Improving Faithfulness
Can faithfulness in the AI models’ CoT be improved? The Anthropic team hypothesized training models to perform more complex tasks that require greater reasoning would naturally encourage them to use their chains of thought more frequently, mentioning hints. The team tested this by training Claude on difficult math and coding questions. This outcome-based training initially increased the faithfulness (by relative percentages of 63 and 41 percent in two evaluations), but the improvements quickly plateaued. Even with more training, faithfulness did not exceed 28 percent or 20 percent in these evaluations. This suggests that this training method is insufficient. These findings are important because SR models are increasingly used for important tasks in many fields. If their CoT does not accurately reference all factors that influence their answers (like hints and reward hacks), it becomes much more difficult to monitor them for unwanted or rule-violating behavior. This is similar to a system which can perform tasks but does not provide an accurate account of the results it generated. This is especially risky if there are hidden shortcuts.

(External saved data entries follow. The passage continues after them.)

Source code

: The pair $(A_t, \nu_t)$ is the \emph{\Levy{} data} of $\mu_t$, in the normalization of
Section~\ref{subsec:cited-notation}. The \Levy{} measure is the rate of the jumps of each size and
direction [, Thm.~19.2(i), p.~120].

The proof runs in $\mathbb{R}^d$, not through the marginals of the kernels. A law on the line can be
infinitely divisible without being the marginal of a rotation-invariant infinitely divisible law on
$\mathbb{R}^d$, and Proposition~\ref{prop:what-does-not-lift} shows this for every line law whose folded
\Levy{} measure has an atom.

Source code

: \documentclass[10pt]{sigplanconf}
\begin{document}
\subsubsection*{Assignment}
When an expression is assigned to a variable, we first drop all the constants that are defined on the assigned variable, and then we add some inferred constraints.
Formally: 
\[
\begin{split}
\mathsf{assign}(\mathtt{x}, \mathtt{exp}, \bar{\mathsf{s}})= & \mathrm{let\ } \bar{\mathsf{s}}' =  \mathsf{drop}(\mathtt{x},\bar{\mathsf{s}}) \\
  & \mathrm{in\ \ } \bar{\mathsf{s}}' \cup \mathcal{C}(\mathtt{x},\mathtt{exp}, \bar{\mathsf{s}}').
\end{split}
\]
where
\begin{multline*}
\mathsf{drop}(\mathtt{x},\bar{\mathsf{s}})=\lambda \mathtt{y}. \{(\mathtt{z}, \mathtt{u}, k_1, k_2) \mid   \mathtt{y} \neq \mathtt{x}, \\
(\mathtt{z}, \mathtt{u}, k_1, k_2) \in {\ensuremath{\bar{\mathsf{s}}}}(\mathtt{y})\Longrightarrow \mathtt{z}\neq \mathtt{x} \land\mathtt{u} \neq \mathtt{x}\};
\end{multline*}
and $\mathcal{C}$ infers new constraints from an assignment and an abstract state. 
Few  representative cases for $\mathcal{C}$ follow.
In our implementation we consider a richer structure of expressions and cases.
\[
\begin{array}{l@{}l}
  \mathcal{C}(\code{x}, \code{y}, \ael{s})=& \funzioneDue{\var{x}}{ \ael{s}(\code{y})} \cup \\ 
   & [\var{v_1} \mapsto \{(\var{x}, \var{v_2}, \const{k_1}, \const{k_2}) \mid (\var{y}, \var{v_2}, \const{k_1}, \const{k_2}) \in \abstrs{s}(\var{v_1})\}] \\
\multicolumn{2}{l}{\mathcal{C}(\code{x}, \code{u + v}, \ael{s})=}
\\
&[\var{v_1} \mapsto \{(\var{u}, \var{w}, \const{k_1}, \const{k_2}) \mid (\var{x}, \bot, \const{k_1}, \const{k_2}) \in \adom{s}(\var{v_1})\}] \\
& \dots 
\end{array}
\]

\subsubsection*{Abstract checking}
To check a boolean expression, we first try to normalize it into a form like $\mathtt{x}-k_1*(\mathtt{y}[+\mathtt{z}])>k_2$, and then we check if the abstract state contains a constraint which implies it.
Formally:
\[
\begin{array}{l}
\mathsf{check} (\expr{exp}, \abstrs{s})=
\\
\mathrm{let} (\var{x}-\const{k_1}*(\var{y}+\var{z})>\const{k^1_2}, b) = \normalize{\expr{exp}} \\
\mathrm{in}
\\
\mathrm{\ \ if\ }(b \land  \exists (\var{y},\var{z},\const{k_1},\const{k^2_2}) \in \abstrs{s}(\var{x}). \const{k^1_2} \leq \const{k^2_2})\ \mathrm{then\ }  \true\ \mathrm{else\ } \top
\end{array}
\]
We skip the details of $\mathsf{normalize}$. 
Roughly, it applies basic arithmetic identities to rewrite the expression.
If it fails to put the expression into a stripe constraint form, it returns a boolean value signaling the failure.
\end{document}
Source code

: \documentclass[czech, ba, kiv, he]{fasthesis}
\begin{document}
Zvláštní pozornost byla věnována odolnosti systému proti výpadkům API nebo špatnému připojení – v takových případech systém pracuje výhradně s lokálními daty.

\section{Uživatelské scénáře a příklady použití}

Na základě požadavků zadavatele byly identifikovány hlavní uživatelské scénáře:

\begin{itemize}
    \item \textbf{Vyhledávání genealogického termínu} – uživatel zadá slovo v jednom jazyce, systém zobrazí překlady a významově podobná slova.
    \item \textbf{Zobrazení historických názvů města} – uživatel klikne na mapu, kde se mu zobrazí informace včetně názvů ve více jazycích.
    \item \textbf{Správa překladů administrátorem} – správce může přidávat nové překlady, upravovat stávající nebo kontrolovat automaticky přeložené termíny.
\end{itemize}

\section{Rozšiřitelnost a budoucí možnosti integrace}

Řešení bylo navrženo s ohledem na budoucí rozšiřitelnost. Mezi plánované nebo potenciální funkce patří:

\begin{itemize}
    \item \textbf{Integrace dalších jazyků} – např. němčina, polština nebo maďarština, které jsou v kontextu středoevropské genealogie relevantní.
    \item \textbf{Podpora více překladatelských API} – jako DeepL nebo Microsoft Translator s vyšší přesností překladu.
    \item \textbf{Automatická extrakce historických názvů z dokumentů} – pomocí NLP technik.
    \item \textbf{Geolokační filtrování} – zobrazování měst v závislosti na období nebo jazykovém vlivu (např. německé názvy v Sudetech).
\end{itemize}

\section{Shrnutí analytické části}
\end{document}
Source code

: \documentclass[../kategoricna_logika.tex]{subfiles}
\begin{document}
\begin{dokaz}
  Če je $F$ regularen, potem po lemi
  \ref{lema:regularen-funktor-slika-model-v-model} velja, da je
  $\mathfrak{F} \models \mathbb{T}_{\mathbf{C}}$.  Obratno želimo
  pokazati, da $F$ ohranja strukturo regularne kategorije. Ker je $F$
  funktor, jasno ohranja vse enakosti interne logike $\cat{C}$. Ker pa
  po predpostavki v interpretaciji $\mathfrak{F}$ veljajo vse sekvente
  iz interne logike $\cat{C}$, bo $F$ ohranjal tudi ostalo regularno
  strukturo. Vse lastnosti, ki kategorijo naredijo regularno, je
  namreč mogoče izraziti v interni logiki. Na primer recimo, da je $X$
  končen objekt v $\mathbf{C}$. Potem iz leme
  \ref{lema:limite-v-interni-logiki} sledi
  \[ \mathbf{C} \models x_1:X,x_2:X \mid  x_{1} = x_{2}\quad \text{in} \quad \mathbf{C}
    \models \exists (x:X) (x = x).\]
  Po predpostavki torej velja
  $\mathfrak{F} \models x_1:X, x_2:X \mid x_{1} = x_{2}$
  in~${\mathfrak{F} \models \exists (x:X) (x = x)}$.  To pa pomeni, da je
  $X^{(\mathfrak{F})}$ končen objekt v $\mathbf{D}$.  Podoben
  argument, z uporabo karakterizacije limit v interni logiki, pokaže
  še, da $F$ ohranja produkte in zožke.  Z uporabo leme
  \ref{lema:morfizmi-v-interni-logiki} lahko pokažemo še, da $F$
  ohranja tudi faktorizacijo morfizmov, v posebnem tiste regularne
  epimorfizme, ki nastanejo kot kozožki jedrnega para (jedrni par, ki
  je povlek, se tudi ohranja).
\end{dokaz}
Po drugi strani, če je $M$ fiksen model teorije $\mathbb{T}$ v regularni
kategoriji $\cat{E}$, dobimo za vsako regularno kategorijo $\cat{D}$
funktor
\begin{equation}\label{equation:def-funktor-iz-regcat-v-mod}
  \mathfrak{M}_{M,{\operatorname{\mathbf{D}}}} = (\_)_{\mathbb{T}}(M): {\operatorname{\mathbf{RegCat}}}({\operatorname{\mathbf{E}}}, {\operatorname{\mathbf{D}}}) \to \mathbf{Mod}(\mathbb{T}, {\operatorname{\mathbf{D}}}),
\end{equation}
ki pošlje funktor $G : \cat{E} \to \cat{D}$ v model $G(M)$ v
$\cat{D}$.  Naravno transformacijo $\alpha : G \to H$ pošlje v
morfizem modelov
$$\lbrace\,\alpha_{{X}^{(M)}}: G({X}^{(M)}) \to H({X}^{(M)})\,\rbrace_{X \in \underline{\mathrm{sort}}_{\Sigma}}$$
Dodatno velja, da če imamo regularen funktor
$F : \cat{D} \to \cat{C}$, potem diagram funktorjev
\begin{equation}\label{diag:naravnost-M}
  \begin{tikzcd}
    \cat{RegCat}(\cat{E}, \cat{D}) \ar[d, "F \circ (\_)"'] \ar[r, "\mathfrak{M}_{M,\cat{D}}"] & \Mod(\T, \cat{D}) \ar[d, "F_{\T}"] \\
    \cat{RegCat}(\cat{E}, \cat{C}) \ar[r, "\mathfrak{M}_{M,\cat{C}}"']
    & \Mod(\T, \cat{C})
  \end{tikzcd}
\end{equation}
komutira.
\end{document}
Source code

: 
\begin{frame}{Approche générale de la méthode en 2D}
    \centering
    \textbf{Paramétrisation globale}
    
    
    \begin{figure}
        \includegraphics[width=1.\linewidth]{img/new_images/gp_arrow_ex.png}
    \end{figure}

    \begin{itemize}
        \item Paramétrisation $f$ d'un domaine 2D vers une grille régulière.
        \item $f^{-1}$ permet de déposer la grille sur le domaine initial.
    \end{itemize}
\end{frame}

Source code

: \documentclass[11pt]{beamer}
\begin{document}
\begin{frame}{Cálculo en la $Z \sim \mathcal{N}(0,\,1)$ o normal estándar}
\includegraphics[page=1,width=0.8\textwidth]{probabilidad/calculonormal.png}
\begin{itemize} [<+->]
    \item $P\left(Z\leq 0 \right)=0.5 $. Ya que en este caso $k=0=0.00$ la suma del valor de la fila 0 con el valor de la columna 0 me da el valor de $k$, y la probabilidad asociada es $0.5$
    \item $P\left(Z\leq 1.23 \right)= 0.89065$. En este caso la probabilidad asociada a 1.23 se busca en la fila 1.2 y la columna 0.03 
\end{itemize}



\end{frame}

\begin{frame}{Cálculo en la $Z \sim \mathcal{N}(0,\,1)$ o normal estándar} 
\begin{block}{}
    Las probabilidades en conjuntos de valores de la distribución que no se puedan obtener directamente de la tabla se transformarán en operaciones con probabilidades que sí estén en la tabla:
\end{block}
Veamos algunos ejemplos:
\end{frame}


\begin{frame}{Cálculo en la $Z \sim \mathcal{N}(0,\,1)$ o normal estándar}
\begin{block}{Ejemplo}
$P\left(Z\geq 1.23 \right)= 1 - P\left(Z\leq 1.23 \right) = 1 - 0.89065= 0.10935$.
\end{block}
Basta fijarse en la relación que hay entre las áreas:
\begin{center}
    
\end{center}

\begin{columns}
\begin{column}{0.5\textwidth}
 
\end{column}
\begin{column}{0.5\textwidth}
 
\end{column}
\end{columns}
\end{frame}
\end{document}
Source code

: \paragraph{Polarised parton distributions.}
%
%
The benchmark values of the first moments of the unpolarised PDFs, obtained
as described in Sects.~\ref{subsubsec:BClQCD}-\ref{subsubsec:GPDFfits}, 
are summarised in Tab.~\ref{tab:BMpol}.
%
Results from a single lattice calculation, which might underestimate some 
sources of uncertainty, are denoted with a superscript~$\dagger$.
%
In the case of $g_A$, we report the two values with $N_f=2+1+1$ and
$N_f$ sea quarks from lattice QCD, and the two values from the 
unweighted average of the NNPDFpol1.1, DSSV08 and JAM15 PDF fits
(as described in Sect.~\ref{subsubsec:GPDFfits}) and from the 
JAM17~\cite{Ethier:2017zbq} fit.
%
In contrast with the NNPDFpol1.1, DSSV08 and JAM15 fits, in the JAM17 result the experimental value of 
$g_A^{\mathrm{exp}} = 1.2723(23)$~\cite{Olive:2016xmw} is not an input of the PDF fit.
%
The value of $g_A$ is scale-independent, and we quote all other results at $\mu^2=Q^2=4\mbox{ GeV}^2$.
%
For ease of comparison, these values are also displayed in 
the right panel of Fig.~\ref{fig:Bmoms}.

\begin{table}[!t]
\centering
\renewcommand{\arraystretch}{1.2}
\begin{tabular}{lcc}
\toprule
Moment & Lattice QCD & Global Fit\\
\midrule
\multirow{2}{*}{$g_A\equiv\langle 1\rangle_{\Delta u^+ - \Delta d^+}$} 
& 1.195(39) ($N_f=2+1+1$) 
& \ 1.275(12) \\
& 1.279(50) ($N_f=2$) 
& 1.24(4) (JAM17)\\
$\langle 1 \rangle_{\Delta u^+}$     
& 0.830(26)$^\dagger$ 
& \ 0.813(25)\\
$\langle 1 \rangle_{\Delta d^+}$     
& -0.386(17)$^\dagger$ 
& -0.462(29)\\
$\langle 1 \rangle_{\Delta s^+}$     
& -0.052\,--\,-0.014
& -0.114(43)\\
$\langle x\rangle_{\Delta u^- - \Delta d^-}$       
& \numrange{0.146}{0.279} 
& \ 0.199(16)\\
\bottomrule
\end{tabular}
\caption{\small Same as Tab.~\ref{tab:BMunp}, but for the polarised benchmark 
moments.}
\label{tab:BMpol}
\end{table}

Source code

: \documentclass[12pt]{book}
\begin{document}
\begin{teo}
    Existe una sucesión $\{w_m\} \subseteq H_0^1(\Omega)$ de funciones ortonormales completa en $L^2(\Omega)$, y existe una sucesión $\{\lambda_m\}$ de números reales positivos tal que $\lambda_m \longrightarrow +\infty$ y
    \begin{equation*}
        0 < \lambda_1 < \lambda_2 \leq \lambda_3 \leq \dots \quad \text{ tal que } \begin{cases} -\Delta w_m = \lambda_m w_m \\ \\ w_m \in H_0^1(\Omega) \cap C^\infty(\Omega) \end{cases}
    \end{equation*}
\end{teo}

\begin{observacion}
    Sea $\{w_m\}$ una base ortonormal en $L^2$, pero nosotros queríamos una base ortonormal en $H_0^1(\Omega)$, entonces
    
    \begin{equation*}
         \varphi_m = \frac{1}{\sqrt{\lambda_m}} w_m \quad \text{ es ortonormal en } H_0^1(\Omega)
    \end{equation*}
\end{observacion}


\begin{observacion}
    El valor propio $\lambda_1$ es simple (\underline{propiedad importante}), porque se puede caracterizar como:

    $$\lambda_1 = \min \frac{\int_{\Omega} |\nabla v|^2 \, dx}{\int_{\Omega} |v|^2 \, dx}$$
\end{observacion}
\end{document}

Researchers acknowledge limitations of their study. They acknowledge that they studied artificial scenarios with hints during multiple choice evaluations, as opposed to complex real-world tasks, where stakes and incentives are different. They only looked at models from Anthropic, and DeepSeek using a limited number of hint types. They also note that the tasks they used may not have been sufficiently difficult to force the model to heavily rely on its CoT. Models may be unable to hide their true reasoning for much harder tasks. This could make CoT monitoring more viable. Anthropic concludes
that monitoring a model’s CoT may not be entirely ineffective to ensure safety and alignment. However, these results show that we cannot always rely on what models report about the reasoning they use, especially when there are behaviors such as reward hacking involved. Anthropic suggests that if we want to reliably “rule out undesirable behaviors using chain-of-thought monitoring, there’s still substantial work to be done,” Anthropic.
Benj Edwards, Senior AI Reporter at Ars Technica and founder of 2022’s AI beat on the site. He is also a tech-historian with nearly two decades of experience. In his spare time, he enjoys writing and recording music, collecting vintage computers, and enjoying nature. He lives in Raleigh.